NEW SINCERITY – НОВАЯ ИСКРЕННОСТЬ: ТРАНСНАЦИОНАЛЬНЫЙ ПОДХОД
Мой интерес к риторике искренности немыслим вне явления культурного переноса. В начале 2000‐х годов я часто встречала нечто общее в российском и западном подходах к постпостмодернистской искренности. И я стала задаваться вопросом: как соотносится восприятие искренности в России и в других местах? Влияет ли доминирующий в одном месте дискурс о новой искренности на дискурсы, развивающиеся в других контекстах? И если да, то как эти дискурсы преодолевают границы между ними? Или различные дискурсы выражают более фундаментальный сдвиг культурных парадигм, который они материализуют?
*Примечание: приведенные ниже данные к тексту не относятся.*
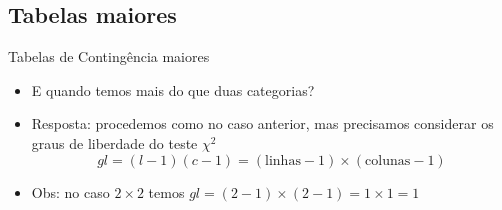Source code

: \documentclass{beamer}
\begin{document}
\subsection{Tabelas maiores}

\begin{frame}{Tabelas de Contingência maiores}
  \small
  \begin{itemize}
  \item E quando temos mais do que duas categorias?
    \bigskip
  \item Resposta: procedemos como no caso anterior, mas precisamos
    considerar os \alert{graus de liberdade} do teste $\chi^2$
    \begin{displaymath}
        gl = (l-1)(c-1) = (\text{linhas} -1)\times (\text{colunas}-1)
    \end{displaymath}
    \bigskip
  \item Obs: no caso $2 \times 2$ temos $gl = (2-1) \times (2-1)=1
    \times 1 = 1$
  \end{itemize}
\end{frame}




\end{document}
Как часто бывает, ответ на эти вопросы состоит в том, что в определенном смысле верно и то и другое. Даже в цифровую эпоху (а может быть, именно в эту эпоху) трудно в точности отследить «движение» дискурсивных трендов в географическом пространстве. Однако, если приглядеться, можно заметить, что традиционное понимание культурных переносов – которое состоит в том, что глобальные тренды перемещаются по большей части с «интеллектуально доминирующего» Запада в «отсталую» Россию, – в данном случае не работает.
Пригов впервые призвал к проблематизации постмодернистских парадигм в своей лекции о «Новой Искренности» в 1985 году; в то время, насколько мне известно, вне России выражение «новая искренность» могло что-либо сказать только скромной музыкальной тусовке в Техасе – к ней вернемся позже153. Хотя неформальные контакты между Приговым и его западноевропейскими и американскими коллегами, разумеется, имели место и были обоюдно полезны, все говорит за то, что две формы риторики новой искренности (которые, несмотря на локальные различия, одинаково отвергали радикальную иронию и релятивизм) развивались независимо друг от друга.